Hmm... tube strike. Glad I'm off!

Once again, the Tube is pretty much flat on its' back, thanks to a strike over pay etc.

Having seen the news, listened to the traffic jam reports as well, is that I'm damned glad I'm on two rostered nights off right now. I go back to driving my bus on Thursday night shift, unfortunately smack dab into the end of the strike, but at least I won't have to contend with much in the way of extended traffic jams in central London.

I pity my bus driver colleagues from all the bus operating companies in this traffic, I really do. They're likely as not getting the thick end of tempers from irate (and late) passengers who only want to get home.

I also feel for the passengers, in a way, too, but only because they're stuck squarely between and rock and a hard place, smack dab in the middle of the situation.

Now, I'm a Pro-Union man at the end of the day, even if I'm a member of a different one (the T&GWU), and if my Union calls me out on strike, that's where I go: "United We Stand, Divided We Fall", being the operative working phrase. Unions are there, first and foremost, to protect a workers' Rights. They also provide other material benefits, by group negotiations on pay and conditions, discounts with such places as insurance companies, finance houses, and so on. It's a widespread network of support that a Union provides its' members, and rightly so. But the weapons at our disposal against employers who want to hold us down with unfair situations, be those pay, conditions, or whatever, are a graduated series of measures, from press campaigns, to working to rule, to the ultimate weapon of strike action, where we withhold our services to an employer in protest at their actions or inactions in regard to the problem at hand.

This is the place the Tube Driving RMT membership finds itself at. And before you say "but the union'll give them strike pay!" Well, yes, they will. A few quid per day. Not even close to a proper working days pay for driving a tube train. In some ways, driving those things must be miles more stressful than driving a bus - I know for a fact that the medical they have to pass to drive a tube train is somewhat tougher than the medical I had to pass to drive a bus.

But the non-Union general public appear to know little about the workings of the movement.
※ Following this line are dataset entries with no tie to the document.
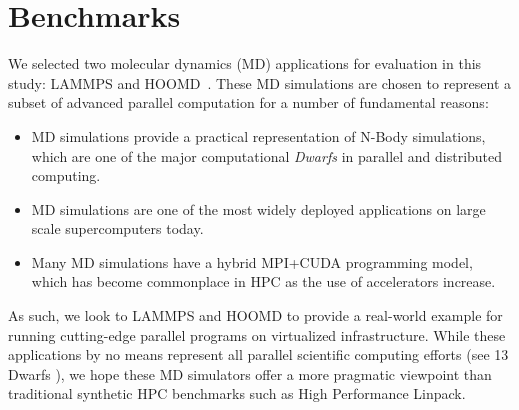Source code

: 



\section{Benchmarks}\label{benchmarks}
We selected two molecular dynamics (MD) applications for evaluation in this study:
LAMMPS and HOOMD~\cite{plimpton2007lammps,anderson2010hoomd}.  These MD simulations are chosen to represent a subset of advanced parallel computation for a number of fundamental reasons:

\begin{itemize}
\item MD simulations provide a practical representation of N-Body simulations, which are one of the major computational \emph{Dwarfs} \cite{asanovic2006landscape} in parallel and distributed computing. 
\item MD simulations are one of the most widely deployed applications on large scale supercomputers today.
\item Many MD simulations have a hybrid MPI+CUDA programming model, which has become commonplace in HPC as the use of accelerators increase.
\end{itemize}

As such, we look to LAMMPS and HOOMD to provide a real-world example for running cutting-edge parallel programs on virtualized infrastructure. While these applications by no means represent all parallel scientific computing efforts (see 13 Dwarfs \cite{asanovic2006landscape}), we hope these MD simulators offer a more pragmatic viewpoint than traditional synthetic HPC benchmarks such as High Performance Linpack.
The News organisations never seem to concentrate on this support mechanism: They only look for the sensationalist headlines. A phrase I've heard time and again is that the News Hounds never let the truth get in the way of a good story. Well, maybe that's true, maybe it's not: I'm not a newsman. I do know that I cannot recall ever having seen any of the good and often charitable work that unions undertake on behalf of their members and others. It's a crying shame, that.

Another thing that a shedload of folks who've never been in a union don't appear to realise is, when you are a member of a union, one of the things you agree to do is fully and completely support whatever action the majority of the voting membership decide upon. It's called democracy. If they decide no strike, then no strike. If they decide on a course of industrial action, whether it be a work to rule or a strike, then that's what you ALL do. No ifs, buts, or maybes. Solidarity of action is the key to a Unions' strength, after all.
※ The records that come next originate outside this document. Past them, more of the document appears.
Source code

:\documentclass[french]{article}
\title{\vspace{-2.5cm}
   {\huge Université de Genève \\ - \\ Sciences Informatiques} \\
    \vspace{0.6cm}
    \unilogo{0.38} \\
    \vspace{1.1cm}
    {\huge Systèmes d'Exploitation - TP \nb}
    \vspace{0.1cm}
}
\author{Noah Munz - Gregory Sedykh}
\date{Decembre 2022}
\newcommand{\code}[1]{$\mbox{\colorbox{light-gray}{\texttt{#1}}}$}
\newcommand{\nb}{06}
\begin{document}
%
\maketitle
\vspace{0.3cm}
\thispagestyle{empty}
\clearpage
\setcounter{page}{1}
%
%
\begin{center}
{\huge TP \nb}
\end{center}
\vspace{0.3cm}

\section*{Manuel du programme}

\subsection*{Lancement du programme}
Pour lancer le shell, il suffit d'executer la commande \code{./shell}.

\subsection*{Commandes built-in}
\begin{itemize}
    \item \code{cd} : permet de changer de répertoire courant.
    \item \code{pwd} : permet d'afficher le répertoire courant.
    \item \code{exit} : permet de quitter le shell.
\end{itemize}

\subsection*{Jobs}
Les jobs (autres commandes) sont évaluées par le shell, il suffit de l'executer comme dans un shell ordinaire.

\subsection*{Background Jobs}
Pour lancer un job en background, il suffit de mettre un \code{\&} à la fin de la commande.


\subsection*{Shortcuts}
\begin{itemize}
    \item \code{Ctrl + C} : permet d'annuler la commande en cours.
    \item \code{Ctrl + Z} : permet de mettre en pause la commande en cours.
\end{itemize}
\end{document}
It's why the Conservatives tried to kill off the unions powers after the Miners Strike.

They damn near succeeded too, and that WOULD, make no mistake, have been a bloody disaster for all working people across the country.

Frankly, in this Tube Strike, like all other forms of industrial action in the past, and most likely the future as well, there're no winners, and plenty of losers, in this one. Classic no-win situation, I think.

Let's hope it all gets resolved in double quick time.